DESCRIPTION OF THE TASK —
Find the number of lines below in which the word "Inference" occurs. Write only that number.

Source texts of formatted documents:
═══

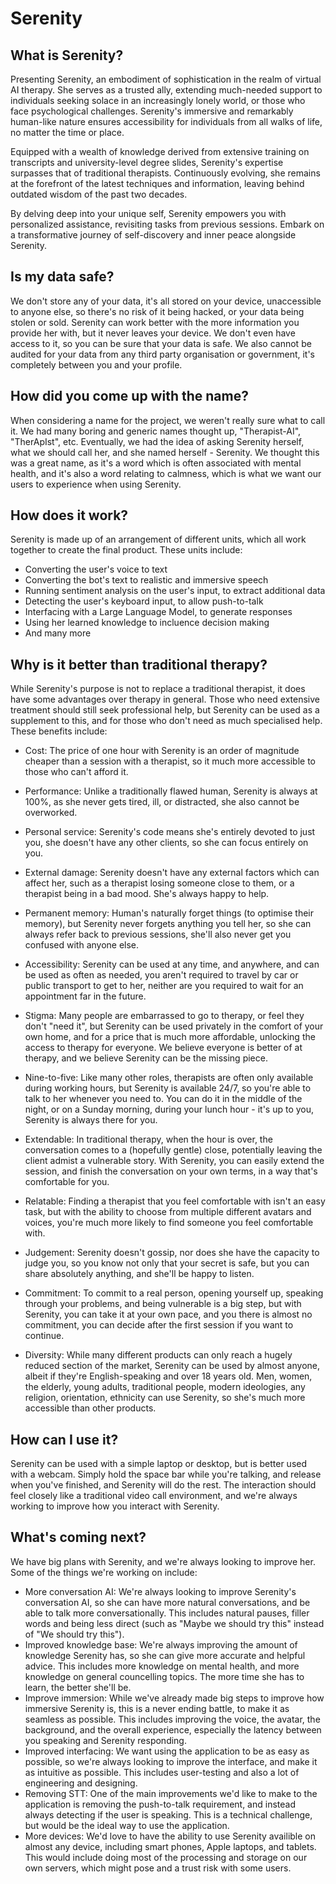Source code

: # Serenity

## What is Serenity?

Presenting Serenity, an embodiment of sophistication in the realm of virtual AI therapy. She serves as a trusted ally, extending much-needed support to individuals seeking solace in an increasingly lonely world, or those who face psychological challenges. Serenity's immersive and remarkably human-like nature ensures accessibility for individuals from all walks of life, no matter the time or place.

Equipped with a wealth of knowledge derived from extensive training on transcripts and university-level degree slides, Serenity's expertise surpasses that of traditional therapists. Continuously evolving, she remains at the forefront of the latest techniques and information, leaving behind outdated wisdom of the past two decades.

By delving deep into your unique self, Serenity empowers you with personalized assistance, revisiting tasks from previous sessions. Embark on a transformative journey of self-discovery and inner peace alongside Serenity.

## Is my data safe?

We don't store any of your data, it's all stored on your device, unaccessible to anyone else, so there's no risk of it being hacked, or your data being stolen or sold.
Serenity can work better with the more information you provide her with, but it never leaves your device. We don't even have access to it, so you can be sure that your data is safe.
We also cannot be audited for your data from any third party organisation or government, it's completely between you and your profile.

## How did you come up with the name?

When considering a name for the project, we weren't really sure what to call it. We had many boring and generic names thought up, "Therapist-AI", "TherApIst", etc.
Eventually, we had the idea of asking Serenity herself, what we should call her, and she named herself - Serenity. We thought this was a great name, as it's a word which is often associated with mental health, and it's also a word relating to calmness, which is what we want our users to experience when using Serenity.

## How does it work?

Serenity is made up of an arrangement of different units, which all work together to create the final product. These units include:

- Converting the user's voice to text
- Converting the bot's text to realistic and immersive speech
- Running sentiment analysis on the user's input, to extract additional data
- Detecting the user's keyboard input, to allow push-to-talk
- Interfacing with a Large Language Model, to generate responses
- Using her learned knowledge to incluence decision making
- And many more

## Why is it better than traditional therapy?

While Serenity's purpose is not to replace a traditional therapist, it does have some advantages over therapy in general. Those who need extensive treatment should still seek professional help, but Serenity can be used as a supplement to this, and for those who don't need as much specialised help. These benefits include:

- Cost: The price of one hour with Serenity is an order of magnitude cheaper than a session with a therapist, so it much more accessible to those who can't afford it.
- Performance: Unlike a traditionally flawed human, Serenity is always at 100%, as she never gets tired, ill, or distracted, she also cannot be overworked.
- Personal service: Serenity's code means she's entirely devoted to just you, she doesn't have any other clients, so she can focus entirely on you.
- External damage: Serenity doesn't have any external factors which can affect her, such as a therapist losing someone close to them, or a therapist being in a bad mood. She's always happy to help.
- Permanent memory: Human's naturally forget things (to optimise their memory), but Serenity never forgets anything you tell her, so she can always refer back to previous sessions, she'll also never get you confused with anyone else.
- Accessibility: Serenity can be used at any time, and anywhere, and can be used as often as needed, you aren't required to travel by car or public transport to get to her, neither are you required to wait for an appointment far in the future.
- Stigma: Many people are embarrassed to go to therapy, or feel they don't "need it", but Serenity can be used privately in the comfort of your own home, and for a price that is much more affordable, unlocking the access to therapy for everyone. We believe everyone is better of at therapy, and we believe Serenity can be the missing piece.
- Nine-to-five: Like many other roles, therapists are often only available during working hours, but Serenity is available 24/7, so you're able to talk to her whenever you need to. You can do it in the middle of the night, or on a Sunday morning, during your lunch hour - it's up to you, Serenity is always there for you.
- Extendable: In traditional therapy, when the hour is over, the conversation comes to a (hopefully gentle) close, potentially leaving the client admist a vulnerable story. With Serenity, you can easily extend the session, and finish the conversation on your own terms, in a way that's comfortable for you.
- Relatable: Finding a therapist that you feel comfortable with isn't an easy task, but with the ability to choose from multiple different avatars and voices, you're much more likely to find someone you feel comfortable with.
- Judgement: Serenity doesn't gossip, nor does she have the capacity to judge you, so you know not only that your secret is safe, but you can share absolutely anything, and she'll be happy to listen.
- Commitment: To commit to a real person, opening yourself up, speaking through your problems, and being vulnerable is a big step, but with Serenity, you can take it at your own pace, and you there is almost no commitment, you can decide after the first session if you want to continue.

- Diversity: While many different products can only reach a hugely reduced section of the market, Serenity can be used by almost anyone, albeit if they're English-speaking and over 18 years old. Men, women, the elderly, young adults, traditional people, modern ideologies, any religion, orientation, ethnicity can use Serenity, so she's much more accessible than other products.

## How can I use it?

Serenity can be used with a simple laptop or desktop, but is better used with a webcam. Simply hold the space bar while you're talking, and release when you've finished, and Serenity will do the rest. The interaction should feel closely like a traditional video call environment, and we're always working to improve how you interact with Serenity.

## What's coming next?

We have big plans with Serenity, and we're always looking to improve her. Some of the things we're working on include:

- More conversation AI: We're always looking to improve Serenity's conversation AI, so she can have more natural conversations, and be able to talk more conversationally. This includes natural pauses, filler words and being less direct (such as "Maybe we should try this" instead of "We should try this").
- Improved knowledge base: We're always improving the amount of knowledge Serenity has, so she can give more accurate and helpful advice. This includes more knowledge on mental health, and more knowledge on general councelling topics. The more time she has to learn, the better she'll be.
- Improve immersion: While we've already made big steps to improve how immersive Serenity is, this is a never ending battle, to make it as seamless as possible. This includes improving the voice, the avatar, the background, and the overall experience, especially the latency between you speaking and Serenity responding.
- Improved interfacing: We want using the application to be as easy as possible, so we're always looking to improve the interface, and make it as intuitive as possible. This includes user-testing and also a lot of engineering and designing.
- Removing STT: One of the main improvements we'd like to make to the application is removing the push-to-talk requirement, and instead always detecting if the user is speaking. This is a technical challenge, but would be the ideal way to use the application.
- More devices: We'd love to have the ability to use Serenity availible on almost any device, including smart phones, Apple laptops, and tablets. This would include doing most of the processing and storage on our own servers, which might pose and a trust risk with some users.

═══

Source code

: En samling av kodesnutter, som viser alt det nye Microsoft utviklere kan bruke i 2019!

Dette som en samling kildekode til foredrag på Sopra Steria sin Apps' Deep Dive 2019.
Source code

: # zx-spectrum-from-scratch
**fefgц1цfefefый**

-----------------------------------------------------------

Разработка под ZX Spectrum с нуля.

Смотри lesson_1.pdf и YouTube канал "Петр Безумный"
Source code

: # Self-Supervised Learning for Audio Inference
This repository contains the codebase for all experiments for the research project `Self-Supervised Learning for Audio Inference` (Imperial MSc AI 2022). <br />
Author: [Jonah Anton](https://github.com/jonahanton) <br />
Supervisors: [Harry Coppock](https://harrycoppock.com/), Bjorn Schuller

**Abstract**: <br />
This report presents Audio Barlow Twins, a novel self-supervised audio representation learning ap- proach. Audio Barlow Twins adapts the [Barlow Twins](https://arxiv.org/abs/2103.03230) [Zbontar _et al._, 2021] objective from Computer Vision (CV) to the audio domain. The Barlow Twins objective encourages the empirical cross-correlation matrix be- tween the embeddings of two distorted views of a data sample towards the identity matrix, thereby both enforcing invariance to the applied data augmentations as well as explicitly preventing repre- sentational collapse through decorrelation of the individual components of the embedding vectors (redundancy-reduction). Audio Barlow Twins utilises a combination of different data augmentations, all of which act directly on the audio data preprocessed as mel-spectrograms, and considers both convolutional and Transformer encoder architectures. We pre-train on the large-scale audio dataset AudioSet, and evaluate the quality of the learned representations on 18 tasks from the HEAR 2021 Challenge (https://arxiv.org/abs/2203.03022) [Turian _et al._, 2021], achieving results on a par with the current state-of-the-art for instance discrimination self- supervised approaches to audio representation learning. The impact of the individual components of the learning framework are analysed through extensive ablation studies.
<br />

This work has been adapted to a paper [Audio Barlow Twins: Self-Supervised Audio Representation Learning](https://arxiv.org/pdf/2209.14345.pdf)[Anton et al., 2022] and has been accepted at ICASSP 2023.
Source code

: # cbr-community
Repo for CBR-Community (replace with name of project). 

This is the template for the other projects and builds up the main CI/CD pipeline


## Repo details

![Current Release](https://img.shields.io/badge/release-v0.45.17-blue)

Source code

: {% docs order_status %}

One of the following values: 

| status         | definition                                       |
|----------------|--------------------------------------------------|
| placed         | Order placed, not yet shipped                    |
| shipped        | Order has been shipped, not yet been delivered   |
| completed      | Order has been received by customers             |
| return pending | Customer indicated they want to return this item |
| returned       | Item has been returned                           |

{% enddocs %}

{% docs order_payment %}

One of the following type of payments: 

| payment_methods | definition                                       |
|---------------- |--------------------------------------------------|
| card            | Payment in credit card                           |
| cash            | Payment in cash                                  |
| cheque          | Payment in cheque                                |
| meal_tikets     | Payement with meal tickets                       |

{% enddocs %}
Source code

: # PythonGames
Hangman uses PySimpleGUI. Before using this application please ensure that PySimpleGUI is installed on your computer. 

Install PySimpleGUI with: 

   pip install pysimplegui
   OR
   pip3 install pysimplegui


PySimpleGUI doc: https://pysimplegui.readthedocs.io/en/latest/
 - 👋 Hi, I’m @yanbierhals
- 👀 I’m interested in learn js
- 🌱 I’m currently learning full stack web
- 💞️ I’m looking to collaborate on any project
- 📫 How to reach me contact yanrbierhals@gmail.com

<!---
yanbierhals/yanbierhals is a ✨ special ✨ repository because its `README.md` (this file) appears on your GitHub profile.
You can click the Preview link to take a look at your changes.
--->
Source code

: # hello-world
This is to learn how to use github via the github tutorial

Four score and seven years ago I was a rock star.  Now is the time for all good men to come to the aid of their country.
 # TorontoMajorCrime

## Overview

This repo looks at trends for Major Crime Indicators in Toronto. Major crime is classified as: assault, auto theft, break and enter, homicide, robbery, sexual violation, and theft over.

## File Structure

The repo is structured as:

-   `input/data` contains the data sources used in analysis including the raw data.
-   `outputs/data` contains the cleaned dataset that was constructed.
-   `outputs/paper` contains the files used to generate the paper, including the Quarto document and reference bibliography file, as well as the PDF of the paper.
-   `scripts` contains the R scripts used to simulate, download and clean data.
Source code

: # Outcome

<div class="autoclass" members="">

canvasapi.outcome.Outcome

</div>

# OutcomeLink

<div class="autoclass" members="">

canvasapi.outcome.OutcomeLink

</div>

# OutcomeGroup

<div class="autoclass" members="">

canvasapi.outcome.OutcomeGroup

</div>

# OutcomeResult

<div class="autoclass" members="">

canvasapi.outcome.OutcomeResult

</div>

═══

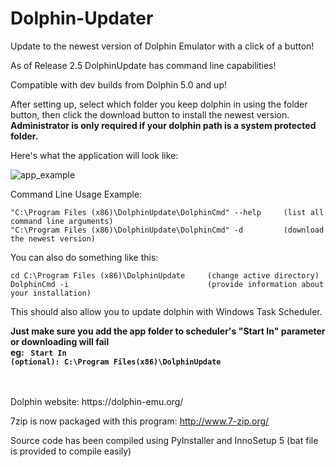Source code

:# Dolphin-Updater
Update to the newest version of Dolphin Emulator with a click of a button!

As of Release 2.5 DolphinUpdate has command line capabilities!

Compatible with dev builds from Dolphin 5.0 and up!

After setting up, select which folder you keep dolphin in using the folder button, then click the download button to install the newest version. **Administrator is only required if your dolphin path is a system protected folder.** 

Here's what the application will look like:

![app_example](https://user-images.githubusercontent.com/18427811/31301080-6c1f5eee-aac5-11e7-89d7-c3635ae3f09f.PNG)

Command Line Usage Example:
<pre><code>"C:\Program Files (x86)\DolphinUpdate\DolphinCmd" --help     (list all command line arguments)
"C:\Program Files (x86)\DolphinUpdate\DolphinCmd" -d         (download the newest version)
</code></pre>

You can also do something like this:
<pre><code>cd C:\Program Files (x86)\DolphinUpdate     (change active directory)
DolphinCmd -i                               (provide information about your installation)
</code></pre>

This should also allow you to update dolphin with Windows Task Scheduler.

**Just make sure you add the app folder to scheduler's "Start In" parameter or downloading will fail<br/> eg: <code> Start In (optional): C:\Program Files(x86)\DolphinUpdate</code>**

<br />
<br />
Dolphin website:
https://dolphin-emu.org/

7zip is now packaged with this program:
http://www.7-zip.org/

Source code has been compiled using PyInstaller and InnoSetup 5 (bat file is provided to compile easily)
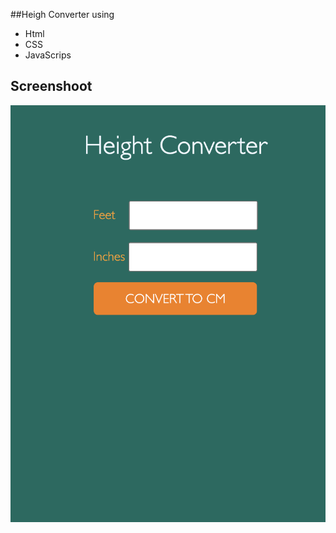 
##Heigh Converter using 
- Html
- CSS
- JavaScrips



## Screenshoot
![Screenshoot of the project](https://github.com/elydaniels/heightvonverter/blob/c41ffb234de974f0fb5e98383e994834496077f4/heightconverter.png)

═══

EXPECTED ANSWER —
2